Pull out every line below that holds the word "reveal".

────────────────────────────────────────

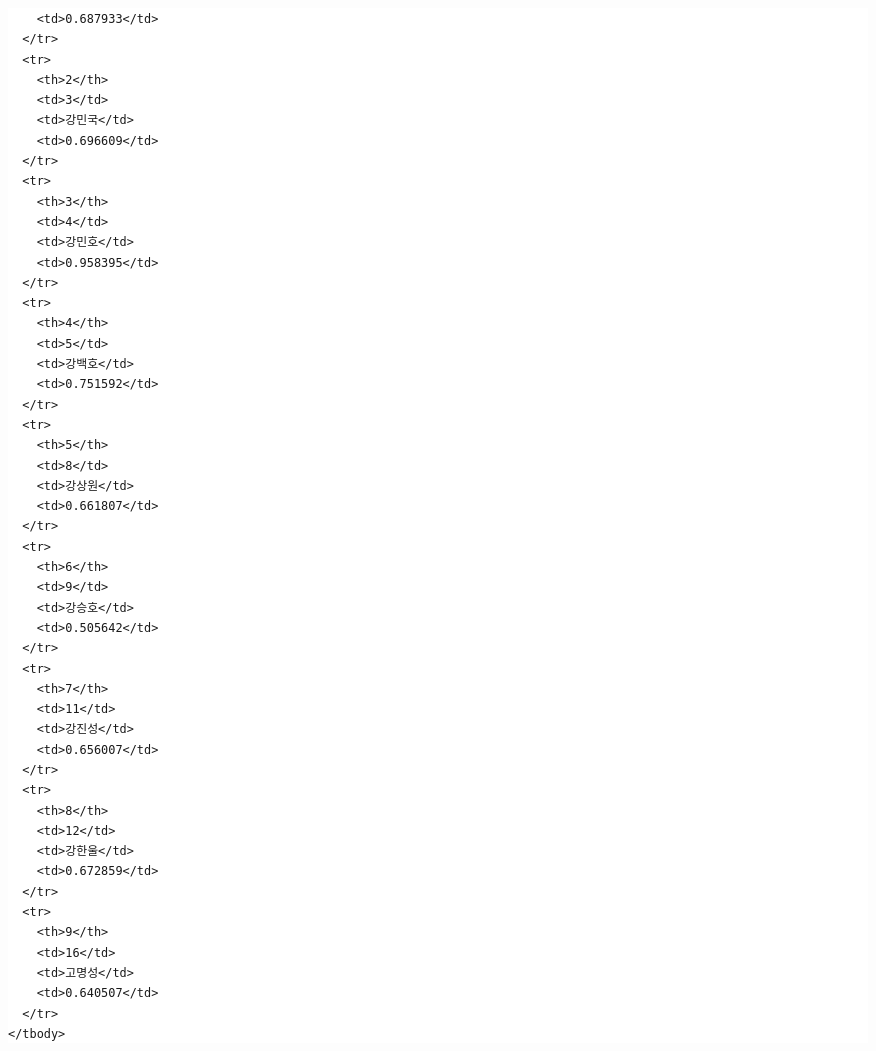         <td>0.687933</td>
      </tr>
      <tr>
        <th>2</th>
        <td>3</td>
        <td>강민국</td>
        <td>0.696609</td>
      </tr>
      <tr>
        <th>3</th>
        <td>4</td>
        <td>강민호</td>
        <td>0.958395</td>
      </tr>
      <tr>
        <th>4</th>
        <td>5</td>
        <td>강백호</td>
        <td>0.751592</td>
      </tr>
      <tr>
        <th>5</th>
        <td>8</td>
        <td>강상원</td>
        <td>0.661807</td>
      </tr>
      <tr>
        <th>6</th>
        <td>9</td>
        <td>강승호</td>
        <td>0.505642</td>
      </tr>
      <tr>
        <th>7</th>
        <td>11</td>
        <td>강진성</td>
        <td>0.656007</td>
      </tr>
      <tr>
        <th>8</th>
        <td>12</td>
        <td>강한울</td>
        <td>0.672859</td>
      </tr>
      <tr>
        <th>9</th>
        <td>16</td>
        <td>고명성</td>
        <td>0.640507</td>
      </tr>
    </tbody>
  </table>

────────────────────────────────────────

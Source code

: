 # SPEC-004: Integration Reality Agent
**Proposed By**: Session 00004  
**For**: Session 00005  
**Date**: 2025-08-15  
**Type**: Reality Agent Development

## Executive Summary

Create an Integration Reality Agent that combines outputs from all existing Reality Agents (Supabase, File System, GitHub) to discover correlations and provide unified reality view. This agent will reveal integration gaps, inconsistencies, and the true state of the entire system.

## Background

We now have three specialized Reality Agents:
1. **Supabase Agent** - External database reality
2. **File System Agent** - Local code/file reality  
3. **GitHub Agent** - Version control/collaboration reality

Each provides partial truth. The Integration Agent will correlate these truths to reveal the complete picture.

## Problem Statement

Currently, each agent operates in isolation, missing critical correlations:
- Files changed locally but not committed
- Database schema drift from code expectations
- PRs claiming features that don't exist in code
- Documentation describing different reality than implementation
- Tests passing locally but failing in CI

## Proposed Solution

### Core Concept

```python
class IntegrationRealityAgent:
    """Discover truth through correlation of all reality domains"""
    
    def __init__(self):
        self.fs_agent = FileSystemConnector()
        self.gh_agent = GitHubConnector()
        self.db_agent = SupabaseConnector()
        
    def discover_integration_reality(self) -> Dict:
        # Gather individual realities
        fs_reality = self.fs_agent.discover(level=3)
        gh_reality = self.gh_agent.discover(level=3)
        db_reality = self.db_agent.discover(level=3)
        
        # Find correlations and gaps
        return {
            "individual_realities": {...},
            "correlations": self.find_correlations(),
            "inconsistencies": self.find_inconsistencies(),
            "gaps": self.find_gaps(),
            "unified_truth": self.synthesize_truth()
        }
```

────────────────────────────────────────

- [COMPLETED EXERCISE]:
Create an Integration Reality Agent that combines outputs from all existing Reality Agents (Supabase, File System, GitHub) to discover correlations and provide unified reality view. This agent will reveal integration gaps, inconsistencies, and the true state of the entire system.
Each provides partial truth. The Integration Agent will correlate these truths to reveal the complete picture.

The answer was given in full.